In [None]:
# Data Source: https://www.kaggle.com/datasets/lakshmi25npathi/online-retail-dataset
# Folder: Online Retail Sales
# Description:
##This Online Retail II data set contains all the transactions occurring for a UK-based and registered, non-store online retail between 01/12/2009 and 09/12/2011.
##The company mainly sells unique all-occasion gift-ware. Many customers of the company are wholesalers.


# Analysis of Online retail sales dataset

## Overall goals:
- See the shape of the dataset and explore it
- Take a quick look at the data and decide on what to focus
- Manipulate data(changing data, creating new data, cleaning data etc...)
- Visualize findings to tell a story and back up analysis conducted
    - Visualizations include:
        - Geographical map
        - Bar Graph, Histogram, Scatterplot

## Libraries used throughout
- Pandas
- Plotly
- NumPy
- Matplotlib

### In the case of errors
- Not all python libraries may be on your machine and or within your directory. Ensure to install them.
- You ran a cell with an edit that you made to it(This notebook is designed to run seamlessly with no edits)
- Not running a python kernel or you're using an old version of python kernel
- Don't have libraries that are necessary for operation of parts or the entirety certain libraries.
    - Ex. nbformat is needed for certain features of the plotly library


In [None]:
#Libraries to be used
# pip install "name of library"(incase there is an error where the library is requested or not identified by your system)
import pandas as pd
import matplotlib.pyplot as plt
import numpy as np
import plotly.express as px


In [None]:
#convert the excel file to csv to create the main DataFrame
online_retail = pd.read_excel('Online_Retail.xlsx')
online_retail.to_csv('Online_Retail.csv', index=False)
online_retail.shape

In [None]:
#Quick look of the DataFrame
online_retail.head()

### Attribute Information:
- InvoiceNo: Invoice number. Nominal. A 6-digit integral number uniquely assigned to each transaction. If this code starts with the letter 'c', it indicates a cancellation.
- StockCode: Product (item) code. Nominal. A 5-digit integral number uniquely assigned to each distinct product.
- Description: Product (item) name. Nominal.
- Quantity: The quantities of each product (item) per transaction. Numeric.
- InvoiceDate: Invice date and time. Numeric. The day and time when a transaction was generated.
- UnitPrice: Unit price. Numeric. Product price per unit in sterling (Â£).
- CustomerID: Customer number. Nominal. A 5-digit integral number uniquely assigned to each customer.
- Country: Country name. Nominal. The name of the country where a customer resides.

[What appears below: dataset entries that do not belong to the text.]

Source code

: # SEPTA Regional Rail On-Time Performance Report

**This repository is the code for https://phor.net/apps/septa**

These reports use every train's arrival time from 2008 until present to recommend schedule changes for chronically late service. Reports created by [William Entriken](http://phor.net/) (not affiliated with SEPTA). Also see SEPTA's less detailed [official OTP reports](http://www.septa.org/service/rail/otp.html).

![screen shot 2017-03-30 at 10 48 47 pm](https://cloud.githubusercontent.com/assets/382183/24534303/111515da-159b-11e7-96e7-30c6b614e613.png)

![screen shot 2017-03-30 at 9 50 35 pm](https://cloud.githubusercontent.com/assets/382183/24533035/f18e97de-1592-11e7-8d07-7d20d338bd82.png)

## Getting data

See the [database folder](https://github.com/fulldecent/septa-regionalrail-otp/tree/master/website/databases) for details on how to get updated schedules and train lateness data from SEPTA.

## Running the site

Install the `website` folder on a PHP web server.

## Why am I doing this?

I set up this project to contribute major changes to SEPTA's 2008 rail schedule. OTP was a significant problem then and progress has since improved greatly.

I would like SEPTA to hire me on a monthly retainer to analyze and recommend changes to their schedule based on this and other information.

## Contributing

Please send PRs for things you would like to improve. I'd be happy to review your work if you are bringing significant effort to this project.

### We will want to see what is unique about each of the qualitative columns
#### This will allow us to get an idea of distinction within the dataset where it matters

In [None]:
#utilizing NumPy to find the count of unique values in the description column
description = online_retail['Description'].unique().tolist() #tolist isnt necessary but for safety it stores the array of values to a list
print(type(description))
len(description)


In [None]:
cust_id = online_retail['CustomerID'].unique().tolist() #tolist isnt necessary but for safety it stores the array of values to a list
print(type(cust_id))
len(cust_id)


In [None]:
country = online_retail['Country'].unique().tolist() #tolist isnt necessary but for safety it stores the array of values to a list
print(type(country))
len(country)


### We want to see if there are any null values within the data and analyze them to see whether they should be deleted or changed, or a mix of both

In [None]:
online_retail[online_retail.isnull().any(axis=1)]

In [None]:
#Interestingly 135080 rows/541909 rows have null values. There is a lot of cleaning to be done.
#Lets check what columns have null values
online_retail.isnull().any()

In [None]:
#Here we can see that the focus is to be placed on the Description and CustomerID column.
#From this its possible to infer that maybe its orders that never went through or had errors. Lets check to see the counts of null values for each
online_retail['Description'].isnull().sum()


In [None]:
#Same for customerID
online_retail['CustomerID'].isnull().sum()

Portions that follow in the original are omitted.